Drugs and Alcohol
Tayo’s long ceremony is almost to
an end. A ceremony is a series of
transitions that helps one get to a better state of mind. Tayo did what old Betonie said: he found the
stars, the cattle, the mountain, and the woman.
There were many obstacles and distractions along Tayo’s journey,
including drugs, alcohol, friends, and family.
Tayo learns that western medicine is only a temporary way out from
facing life challenges. “…the thick
white skin that had enclosed him, silencing the sensations of living, the love
as well as the grief; and he had been left with only the hum of the tissues
that enclosed him. He never knew how
long he had been lost there, in that hospital in Los Angeles”(Silko 213). The medicine acted like a scapegoat from his
PTS and only made his problems larger.
Alcohol acts in the same way, by clouding Tayo’s mind from the war in
the Philippians and the deaths of Josiah and Rocky. Tayo eventually learns by watching Harley and
Leroy drink their pain away and pass out drunk, that alcohol is a
procrastination of facing fears. “The
foam was warm; it stung his tongue…He gripped the can tight, trying to squeeze
away the shaking in his hands”(Silko 222-223).

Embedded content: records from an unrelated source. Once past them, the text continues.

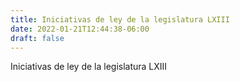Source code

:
 ```yaml
---
title: Iniciativas de ley de la legislatura LXIII
date: 2022-01-21T12:44:38-06:00
draft: false
---
```


Iniciativas de ley de la legislatura LXIII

Even when Tayo drinks with his “buddies” Leroy and Harley, it leads to
him throwing up, being lost, with his buddies turned against him. “Suddenly it hit him, in the belly, and
spread to his chest in a single surge: he knew then that they were not his
friends but had turned against him, and the knowledge left him hollow and dry
inside, like a locust’s shell”(Silko 225).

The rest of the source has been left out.